Dear Condor users, I am a new user of HTCondor and after lot of tutorials I am not able to understand what I am facing currently. I am using the following command : condor_submit jobs_desc_test_condor.cfg for this condor version :
the config file is very simple (the defaut Universe is Vanilla from what I understand) : Executable = $(Chunk)/./batchScript.sh
my python work environment builds the necessary directories dirs test_condor/*_Chunk* and the batchScript.sh are in in these directories. This batchScript.sh is mainly making a list of input files to be read by an executable to generate some output log files, and do the proper setups and get back the output files. I am confident that the executable is working fine interactively and on the batch system (I have even tried to run the remote command locally and it runs nicely). This executable can have a lot of input files and that is why I split the job in Chunks to speed up the process. For my test I do 10 Chunks.
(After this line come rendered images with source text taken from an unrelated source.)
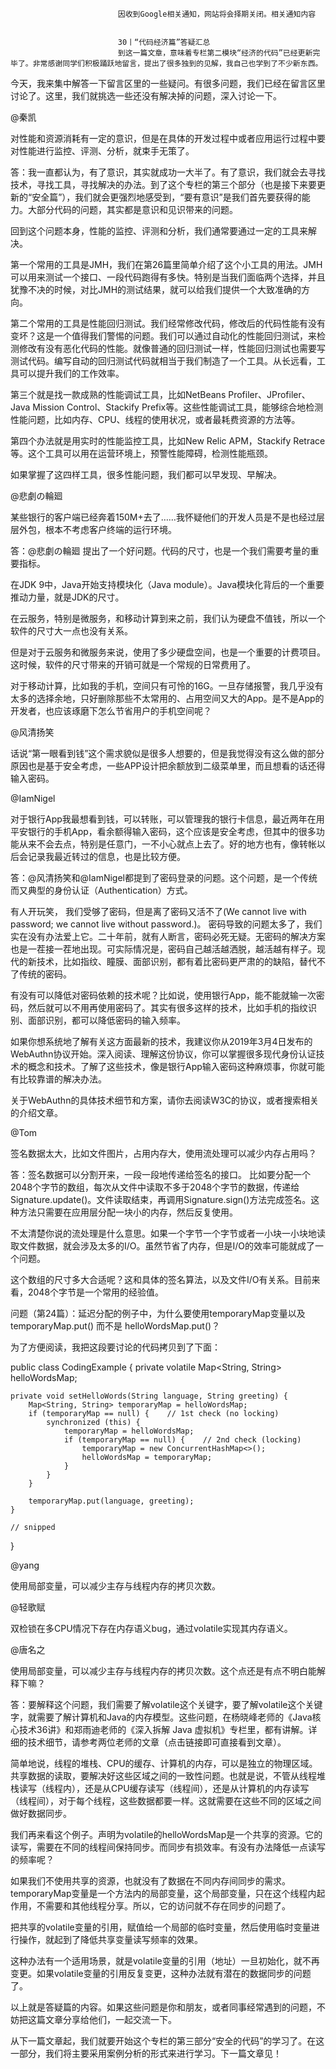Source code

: 
                            
                            因收到Google相关通知，网站将会择期关闭。相关通知内容
                            
                            
                            30丨“代码经济篇”答疑汇总
                            到这一篇文章，意味着专栏第二模块“经济的代码”已经更新完毕了。非常感谢同学们积极踊跃地留言，提出了很多独到的见解，我自己也学到了不少新东西。

今天，我来集中解答一下留言区里的一些疑问。有很多问题，我们已经在留言区里讨论了。这里，我们就挑选一些还没有解决掉的问题，深入讨论一下。

@秦凯


对性能和资源消耗有一定的意识，但是在具体的开发过程中或者应用运行过程中要对性能进行监控、评测、分析，就束手无策了。


答：我一直都认为，有了意识，其实就成功一大半了。有了意识，我们就会去寻找技术，寻找工具，寻找解决的办法。到了这个专栏的第三个部分（也是接下来要更新的“安全篇”），我们就会更强烈地感受到，“要有意识”是我们首先要获得的能力。大部分代码的问题，其实都是意识和见识带来的问题。

回到这个问题本身，性能的监控、评测和分析，我们通常要通过一定的工具来解决。

第一个常用的工具是JMH，我们在第26篇里简单介绍了这个小工具的用法。JMH可以用来测试一个接口、一段代码跑得有多快。特别是当我们面临两个选择，并且犹豫不决的时候，对比JMH的测试结果，就可以给我们提供一个大致准确的方向。

第二个常用的工具是性能回归测试。我们经常修改代码，修改后的代码性能有没有变坏？这是一个值得我们警惕的问题。我们可以通过自动化的性能回归测试，来检测修改有没有恶化代码的性能。就像普通的回归测试一样，性能回归测试也需要写测试代码。编写自动的回归测试代码就相当于我们制造了一个工具。从长远看，工具可以提升我们的工作效率。

第三个就是找一款成熟的性能调试工具，比如NetBeans Profiler、JProfiler、Java Mission Control、Stackify Prefix等。这些性能调试工具，能够综合地检测性能问题，比如内存、CPU、线程的使用状况，或者最耗费资源的方法等。

第四个办法就是用实时的性能监控工具，比如New Relic APM，Stackify Retrace等。这个工具可以用在运营环境上，预警性能障碍，检测性能瓶颈。

如果掌握了这四样工具，很多性能问题，我们都可以早发现、早解决。

@悲劇の輪廻


某些银行的客户端已经奔着150M+去了……我怀疑他们的开发人员是不是也经过层层外包，根本不考虑客户终端的运行环境。


答：@悲劇の輪廻 提出了一个好问题。代码的尺寸，也是一个我们需要考量的重要指标。

在JDK 9中，Java开始支持模块化（Java module）。Java模块化背后的一个重要推动力量，就是JDK的尺寸。

在云服务，特别是微服务，和移动计算到来之前，我们认为硬盘不值钱，所以一个软件的尺寸大一点也没有关系。

但是对于云服务和微服务来说，使用了多少硬盘空间，也是一个重要的计费项目。这时候，软件的尺寸带来的开销可就是一个常规的日常费用了。

对于移动计算，比如我的手机，空间只有可怜的16G。一旦存储报警，我几乎没有太多的选择余地，只好删除那些不太常用的、占用空间又大的App。是不是App的开发者，也应该琢磨下怎么节省用户的手机空间呢？

@风清扬笑


话说“第一眼看到钱”这个需求貌似是很多人想要的，但是我觉得没有这么做的部分原因也是基于安全考虑，一些APP设计把余额放到二级菜单里，而且想看的话还得输入密码。


@IamNigel


对于银行App我最想看到钱，可以转账，可以管理我的银行卡信息，最近两年在用平安银行的手机App，看余额得输入密码，这个应该是安全考虑，但其中的很多功能从来不会去点，特别是任意门，一不小心就点上去了。好的地方也有，像转帐以后会记录我最近转过的信息，也是比较方便。


答：@风清扬笑和@IamNigel都提到了密码登录的问题。这个问题，是一个传统而又典型的身份认证（Authentication）方式。

有人开玩笑， 我们受够了密码，但是离了密码又活不了(We cannot live with password; we cannot live without password.)。 密码导致的问题太多了，我们实在没有办法爱上它。二十年前，就有人断言，密码必死无疑。无密码的解决方案也是一茬接一茬地出现。可实际情况是，密码自己越活越洒脱，越活越有样子。现代的新技术，比如指纹、瞳膜、面部识别，都有着比密码更严肃的的缺陷，替代不了传统的密码。

有没有可以降低对密码依赖的技术呢？比如说，使用银行App，能不能就输一次密码，然后就可以不用再使用密码了。其实有很多这样的技术，比如手机的指纹识别、面部识别，都可以降低密码的输入频率。

如果你想系统地了解有关这方面最新的技术，我建议你从2019年3月4日发布的WebAuthn协议开始。深入阅读、理解这份协议，你可以掌握很多现代身份认证技术的概念和技术。了解了这些技术，像是银行App输入密码这种麻烦事，你就可能有比较靠谱的解决办法。

关于WebAuthn的具体技术细节和方案，请你去阅读W3C的协议，或者搜索相关的介绍文章。

@Tom


签名数据太大，比如文件图片，占用内存大，使用流处理可以减少内存占用吗？


答：签名数据可以分割开来，一段一段地传递给签名的接口。 比如要分配一个2048个字节的数组，每次从文件中读取不多于2048个字节的数据，传递给Signature.update()。文件读取结束，再调用Signature.sign()方法完成签名。这种方法只需要在应用层分配一块小的内存，然后反复使用。

不太清楚你说的流处理是什么意思。如果一个字节一个字节或者一小块一小块地读取文件数据，就会涉及太多的I/O。虽然节省了内存，但是I/O的效率可能就成了一个问题。

这个数组的尺寸多大合适呢？这和具体的签名算法，以及文件I/O有关系。目前来看，2048个字节是一个常用的经验值。

问题（第24篇）：延迟分配的例子中，为什么要使用temporaryMap变量以及temporaryMap.put() 而不是 helloWordsMap.put()？

为了方便阅读，我把这段要讨论的代码拷贝到了下面：

public class CodingExample {
    private volatile Map<String, String> helloWordsMap;

    private void setHelloWords(String language, String greeting) {
        Map<String, String> temporaryMap = helloWordsMap;
        if (temporaryMap == null) {    // 1st check (no locking)
            synchronized (this) {
                temporaryMap = helloWordsMap;
                if (temporaryMap == null) {    // 2nd check (locking)
                    temporaryMap = new ConcurrentHashMap<>();
                    helloWordsMap = temporaryMap;
                }
            }
        }

        temporaryMap.put(language, greeting);
    }

    // snipped
}


@yang


使用局部变量，可以减少主存与线程内存的拷贝次数。


@轻歌赋


双检锁在多CPU情况下存在内存语义bug，通过volatile实现其内存语义。


@唐名之


使用局部变量，可以减少主存与线程内存的拷贝次数。这个点还是有点不明白能解释下嘛？


答：要解释这个问题，我们需要了解volatile这个关键字，要了解volatile这个关键字，就需要了解计算机和Java的内存模型。这些问题，在杨晓峰老师的《Java核心技术36讲》和郑雨迪老师的《深入拆解 Java 虚拟机》专栏里，都有讲解。详细的技术细节，请参考两位老师的文章（点击链接即可直接看到文章）。

简单地说，线程的堆栈、CPU的缓存、计算机的内存，可以是独立的物理区域。共享数据的读取，要解决好这些区域之间的一致性问题。也就是说，不管从线程堆栈读写（线程内），还是从CPU缓存读写（线程间），还是从计算机的内存读写（线程间），对于每个线程，这些数据都要一样。这就需要在这些不同的区域之间做好数据同步。

我们再来看这个例子。声明为volatile的helloWordsMap是一个共享的资源。它的读写，需要在不同的线程间保持同步。而同步有损效率。有没有办法降低一点读写的频率呢？

如果我们不使用共享的资源，也就没有了数据在不同内存间同步的需求。temporaryMap变量是一个方法内的局部变量，这个局部变量，只在这个线程内起作用，不需要和其他线程分享。所以，它的访问就不存在同步的问题了。

把共享的volatile变量的引用，赋值给一个局部的临时变量，然后使用临时变量进行操作，就起到了降低共享变量读写频率的效果。

这种办法有一个适用场景，就是volatile变量的引用（地址）一旦初始化，就不再变更。如果volatile变量的引用反复变更，这种办法就有潜在的数据同步的问题了。

以上就是答疑篇的内容。如果这些问题是你和朋友，或者同事经常遇到的问题，不妨把这篇文章分享给他们，一起交流一下。

从下一篇文章起，我们就要开始这个专栏的第三部分“安全的代码”的学习了。在这一部分，我们将主要采用案例分析的形式来进行学习。下一篇文章见！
What I am seeing is that if I run a batch job with the command : condor_submit jobs_desc_tttt_condor.cfg
I never have the 10 Chunks (sub-jobs) succeeding. And if I redo this exact command I got another set of Chunks succeeding ... And every Chunks can succeed but not all in the same time. Here
is the list of succeeded Chunks for each test. test -> succeeded Chunks : 1 -> 0, 2, 3, 7 2 -> 1, 6, 7 3 -> 0, 1, 3, 4, 5, 6, 8, 9 4 -> 1, 4, 8 5 -> 3, 5 6 -> 1, 2, 4, 9 7 -> 8 So I can see that each Chunk has the possibility to succeed !! So I conclude that my executable and the input files are safe.
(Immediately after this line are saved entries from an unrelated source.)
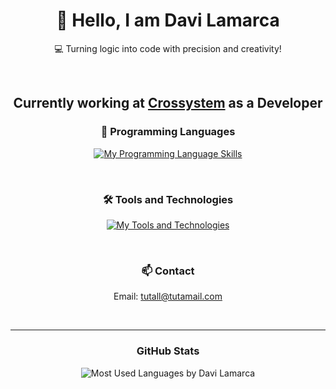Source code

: <h1 align="center">👋 Hello, I am Davi Lamarca</h1> <p align="center"> 💻 Turning logic into code with precision and creativity! </p><br> <h2 align="center">Currently working at <a href="https://crosssystem.com.br/" target="_blank">Crossystem</a> as a Developer</h2> <h3 align="center">🚀 Programming Languages</h3> <p align="center"> <a href="https://skillicons.dev" target="_blank"> <img src="https://skillicons.dev/icons?i=javascript,html,css,nodejs,typescript" alt="My Programming Language Skills"> </a> </p> <br> <h3 align="center">🛠️ Tools and Technologies</h3> <p align="center"> <a href="https://skillicons.dev" target="_blank"> <img src="https://skillicons.dev/icons?i=linux,vscode,git,github,npm,robloxstudio,replit,react,arduino" alt="My Tools and Technologies"> </a> </p> <br> <h3 align="center">📫 Contact</h3> <p align="center"> Email: <a href="mailto:tutall@tutamail.com">tutall@tutamail.com</a> </p> <br> <hr> <h3 align="center">GitHub Stats</h3> <p align="center"> <img src="https://github-readme-stats.vercel.app/api/top-langs/?username=DaviLMs&layout=compact" alt="Most Used Languages by Davi Lamarca"> </p>

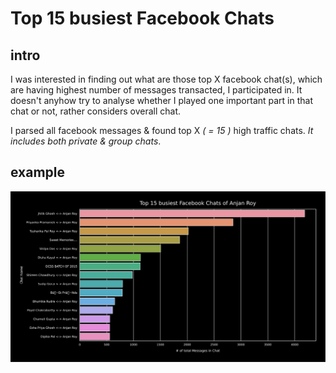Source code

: # Top 15 busiest Facebook Chats

## intro

I was interested in finding out what are those top X facebook chat(s), which are having highest number of messages transacted, I participated in. It doesn't anyhow try to analyse whether I played one important part in that chat or not, rather considers overall chat.

I parsed all facebook messages & found top X _( = 15 )_ high traffic chats. _It includes both private & group chats_.

## example

![top15FacebookChatsWithMostMessagesAnjan_Roy](../plots/top15FacebookChatsWithMostMessagesAnjan_Roy.svg)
Now I was wondering maybe there are problem with time or cpu limitations, so I have tried to play with : RequestCpus=4 and/or JobFlavour = "longlunch" or "microcentury" or "espresso" but for any of combinations I can have all the Chunks done successfully. (I know that each Chunk can run locally in 2 minutes). And when I use longlunch, I am stuck in idle for very long times
(more than 1 hour).
I cannot believe that HTCondor could be so weak to reproduce such easy tasks. So is there any tips I am missing to have all my Chunks successfully done ?
|